PORTAL7.CO.ID - Pemerintah Indonesia kini tengah memprioritaskan percepatan pembangunan infrastruktur perkeretaapian di luar Pulau Jawa sebagai agenda strategis nasional yang mendesak. Fokus utama ini merupakan instruksi langsung dari Presiden Prabowo Subianto untuk memastikan pemerataan pembangunan di seluruh wilayah nusantara.

Menteri Koordinator Bidang Infrastruktur dan Pembangunan Kewilayahan, Agus Harimurti Yudhoyono (AHY), menegaskan bahwa perluasan konektivitas berbasis rel ini telah masuk dalam Program Kerja Prioritas Nasional (PKPN) di sektor infrastruktur. Hal ini bertujuan untuk meningkatkan daya saing ekonomi di berbagai kawasan.

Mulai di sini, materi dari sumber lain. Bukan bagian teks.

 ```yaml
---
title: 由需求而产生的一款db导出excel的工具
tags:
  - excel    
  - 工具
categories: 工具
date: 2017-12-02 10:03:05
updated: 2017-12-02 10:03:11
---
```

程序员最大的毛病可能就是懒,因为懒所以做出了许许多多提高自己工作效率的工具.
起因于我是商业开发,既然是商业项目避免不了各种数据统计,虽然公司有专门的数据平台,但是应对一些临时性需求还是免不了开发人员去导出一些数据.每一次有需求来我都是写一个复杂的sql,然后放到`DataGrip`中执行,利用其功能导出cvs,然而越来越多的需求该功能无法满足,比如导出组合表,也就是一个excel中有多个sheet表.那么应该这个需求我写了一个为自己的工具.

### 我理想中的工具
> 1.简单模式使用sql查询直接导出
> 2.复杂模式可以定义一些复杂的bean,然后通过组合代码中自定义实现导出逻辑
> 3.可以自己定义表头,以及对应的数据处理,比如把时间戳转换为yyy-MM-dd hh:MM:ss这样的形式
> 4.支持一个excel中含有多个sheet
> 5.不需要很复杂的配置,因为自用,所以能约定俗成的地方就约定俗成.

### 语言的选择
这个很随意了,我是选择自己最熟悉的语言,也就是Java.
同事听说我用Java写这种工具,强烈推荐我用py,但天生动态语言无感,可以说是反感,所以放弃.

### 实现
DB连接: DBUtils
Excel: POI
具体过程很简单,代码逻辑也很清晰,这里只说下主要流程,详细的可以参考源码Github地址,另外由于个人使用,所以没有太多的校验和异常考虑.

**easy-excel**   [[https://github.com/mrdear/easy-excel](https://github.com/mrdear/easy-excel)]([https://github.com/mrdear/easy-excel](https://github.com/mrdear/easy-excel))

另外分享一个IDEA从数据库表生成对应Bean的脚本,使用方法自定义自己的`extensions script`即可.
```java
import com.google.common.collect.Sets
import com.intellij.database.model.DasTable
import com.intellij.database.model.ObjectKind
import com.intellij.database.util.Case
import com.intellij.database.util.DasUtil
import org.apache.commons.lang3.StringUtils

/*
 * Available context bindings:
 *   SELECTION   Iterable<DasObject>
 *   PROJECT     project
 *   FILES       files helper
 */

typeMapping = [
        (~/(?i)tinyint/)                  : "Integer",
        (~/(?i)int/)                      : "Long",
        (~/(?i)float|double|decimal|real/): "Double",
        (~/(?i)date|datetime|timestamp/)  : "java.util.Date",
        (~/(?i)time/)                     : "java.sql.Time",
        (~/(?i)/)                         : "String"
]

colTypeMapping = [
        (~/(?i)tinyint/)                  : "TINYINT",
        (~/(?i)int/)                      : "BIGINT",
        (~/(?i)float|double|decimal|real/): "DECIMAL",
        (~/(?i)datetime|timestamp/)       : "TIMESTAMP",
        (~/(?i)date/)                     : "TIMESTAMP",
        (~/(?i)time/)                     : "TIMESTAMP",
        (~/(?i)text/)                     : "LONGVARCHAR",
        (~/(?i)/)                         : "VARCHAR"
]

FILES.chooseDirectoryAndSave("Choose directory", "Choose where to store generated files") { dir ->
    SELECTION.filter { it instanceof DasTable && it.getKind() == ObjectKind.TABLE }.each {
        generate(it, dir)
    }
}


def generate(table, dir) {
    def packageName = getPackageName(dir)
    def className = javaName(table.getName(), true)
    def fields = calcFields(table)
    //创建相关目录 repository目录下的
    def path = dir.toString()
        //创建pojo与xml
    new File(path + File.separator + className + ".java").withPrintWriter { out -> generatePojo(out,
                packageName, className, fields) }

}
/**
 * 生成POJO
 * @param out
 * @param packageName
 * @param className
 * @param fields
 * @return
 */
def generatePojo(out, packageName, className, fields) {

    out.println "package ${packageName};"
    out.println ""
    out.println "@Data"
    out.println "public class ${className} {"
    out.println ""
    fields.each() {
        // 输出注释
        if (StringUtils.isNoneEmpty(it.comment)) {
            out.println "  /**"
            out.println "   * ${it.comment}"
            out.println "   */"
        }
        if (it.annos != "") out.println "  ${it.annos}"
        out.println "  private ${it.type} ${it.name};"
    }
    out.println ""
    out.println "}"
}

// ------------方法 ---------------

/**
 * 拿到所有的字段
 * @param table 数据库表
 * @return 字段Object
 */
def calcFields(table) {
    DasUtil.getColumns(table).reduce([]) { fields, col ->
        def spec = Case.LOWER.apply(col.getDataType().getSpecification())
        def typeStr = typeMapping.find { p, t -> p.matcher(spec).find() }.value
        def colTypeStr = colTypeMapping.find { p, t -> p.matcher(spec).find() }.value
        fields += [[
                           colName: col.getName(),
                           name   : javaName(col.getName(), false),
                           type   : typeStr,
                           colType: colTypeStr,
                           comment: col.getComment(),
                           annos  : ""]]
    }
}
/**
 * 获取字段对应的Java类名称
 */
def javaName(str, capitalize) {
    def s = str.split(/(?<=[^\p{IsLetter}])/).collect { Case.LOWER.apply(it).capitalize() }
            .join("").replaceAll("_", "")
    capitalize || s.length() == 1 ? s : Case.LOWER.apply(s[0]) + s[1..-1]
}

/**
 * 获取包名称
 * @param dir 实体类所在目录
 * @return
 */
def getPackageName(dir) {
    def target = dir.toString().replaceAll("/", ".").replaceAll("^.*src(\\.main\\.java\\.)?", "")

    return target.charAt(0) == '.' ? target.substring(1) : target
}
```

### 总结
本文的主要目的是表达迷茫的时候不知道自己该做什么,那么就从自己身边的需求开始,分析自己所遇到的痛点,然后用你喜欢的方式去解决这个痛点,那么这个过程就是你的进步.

Proyek pembangunan jaringan kereta api di Pulau Kalimantan menjadi sorotan utama karena wilayah tersebut saat ini belum memiliki jaringan rel yang beroperasi secara aktif. Kondisi "nol" ini justru dilihat sebagai peluang untuk merancang sistem transportasi yang terintegrasi sejak awal.

"Kalimantan bahkan belum memiliki jaringan kereta api. Ini menjadi peluang besar bagi kita untuk membangun dari awal dengan perencanaan yang lebih baik, termasuk untuk mendukung logistik dan komoditas," ujar AHY dalam keterangannya pada Minggu (26/4).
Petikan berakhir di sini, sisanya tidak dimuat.